It still doesn’t feel real.

There’s that slim chance this is a dream and the world wakes up tomorrow to Brandon Weeden or Matt Cassel taking snaps under center with a star on their helmet, entering Week 17 on the verge of a 4-12 finish. The Dallas Cowboys are supposed to be closing in on back-to-back last-place finishes in the NFC East with vertebrae-less Tony Romo crawling to the huddle, trying to throw a 2-yard slant to a one-legged Dez Bryant with Darren McFadden’s corpse carrying the ball 25 times.

Instead, two rookies are the catalysts of a 13-3 football team (!) that wrapped up the NFC East and homefield advantage (!) throughout the playoffs.

How? That’s been a constant question for 16 weeks.

Almost every word to describe what Dak Prescott and Ezekiel Elliott are doing has been used — remarkable, unthinkable, stupendous, incomprehensible, etc. A rookie quarterback and running back captaining the ship that is one of America’s most polarizing sports franchises, and the only iceberg they’ve hit (twice) rests in New York. Other than that, these two rookies have planted their feet on the doorstep of history all year with the opportunity to do it in January.

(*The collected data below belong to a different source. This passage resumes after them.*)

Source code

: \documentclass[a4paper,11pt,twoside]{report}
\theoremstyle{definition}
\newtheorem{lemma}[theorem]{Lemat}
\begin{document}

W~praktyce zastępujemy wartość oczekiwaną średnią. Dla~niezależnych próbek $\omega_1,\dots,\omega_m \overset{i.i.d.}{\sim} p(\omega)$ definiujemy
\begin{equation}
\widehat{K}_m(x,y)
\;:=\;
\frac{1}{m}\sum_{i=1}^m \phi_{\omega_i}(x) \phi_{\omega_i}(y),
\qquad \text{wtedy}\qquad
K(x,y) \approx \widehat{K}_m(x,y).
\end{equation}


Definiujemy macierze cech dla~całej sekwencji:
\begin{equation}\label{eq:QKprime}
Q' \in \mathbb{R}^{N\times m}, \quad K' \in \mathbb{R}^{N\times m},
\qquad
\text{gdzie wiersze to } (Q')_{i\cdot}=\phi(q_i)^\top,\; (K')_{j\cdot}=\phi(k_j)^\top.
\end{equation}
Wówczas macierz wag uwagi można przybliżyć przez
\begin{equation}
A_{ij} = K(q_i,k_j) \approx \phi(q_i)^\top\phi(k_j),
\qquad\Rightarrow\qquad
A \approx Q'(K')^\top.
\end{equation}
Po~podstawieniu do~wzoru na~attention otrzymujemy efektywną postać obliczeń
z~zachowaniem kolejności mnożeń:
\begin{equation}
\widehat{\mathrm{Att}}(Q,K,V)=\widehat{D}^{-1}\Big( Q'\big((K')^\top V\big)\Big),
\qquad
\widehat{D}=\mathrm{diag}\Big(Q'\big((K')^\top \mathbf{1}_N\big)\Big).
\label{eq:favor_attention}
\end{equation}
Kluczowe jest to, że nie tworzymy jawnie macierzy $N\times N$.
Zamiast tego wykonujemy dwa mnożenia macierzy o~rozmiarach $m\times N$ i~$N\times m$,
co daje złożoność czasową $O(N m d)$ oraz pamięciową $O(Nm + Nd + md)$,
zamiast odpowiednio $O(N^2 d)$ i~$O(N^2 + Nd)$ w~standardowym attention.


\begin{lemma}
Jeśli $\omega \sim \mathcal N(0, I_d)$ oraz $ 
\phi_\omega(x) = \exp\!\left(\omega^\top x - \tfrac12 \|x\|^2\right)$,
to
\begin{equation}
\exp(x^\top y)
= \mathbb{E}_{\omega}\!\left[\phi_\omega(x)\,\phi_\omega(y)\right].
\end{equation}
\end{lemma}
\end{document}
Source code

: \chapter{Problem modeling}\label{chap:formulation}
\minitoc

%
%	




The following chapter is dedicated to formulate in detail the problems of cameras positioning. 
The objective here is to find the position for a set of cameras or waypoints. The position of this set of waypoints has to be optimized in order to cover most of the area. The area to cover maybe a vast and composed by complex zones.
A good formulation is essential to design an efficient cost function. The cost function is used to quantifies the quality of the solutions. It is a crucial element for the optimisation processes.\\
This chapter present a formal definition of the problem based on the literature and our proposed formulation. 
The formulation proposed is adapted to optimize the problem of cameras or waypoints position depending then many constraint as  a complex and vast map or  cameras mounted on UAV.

The Cowboys are one playoff win away from their first NFC Championship appearance in 21 years. They’re two playoffs wins away from their first Super Bowl appearance in 21 years. Two rookies are doing this. It’s mind-boggling.

It’s also unfair to put those expectations on Dallas heading into the postseason.

The Cowboys think they can get to Super Bowl 51 in Houston. The stage is not too big for Prescott and Elliott. They’ve taken the mindset of Jason Garrett and have made it an everyday message: one game at a time, one play at a time.

Ezekiel Elliott

But let’s think back to that late weekend in April when the Cowboys were a 4-12 team, picking early in the draft. It was only four months prior that the same offensive line that protects Prescott and makes holes for Elliott were trying to save a triad of quarterbacks who cannot throw a football upright, while paving the way for said corpse McFadden to run for over 1,000 yards.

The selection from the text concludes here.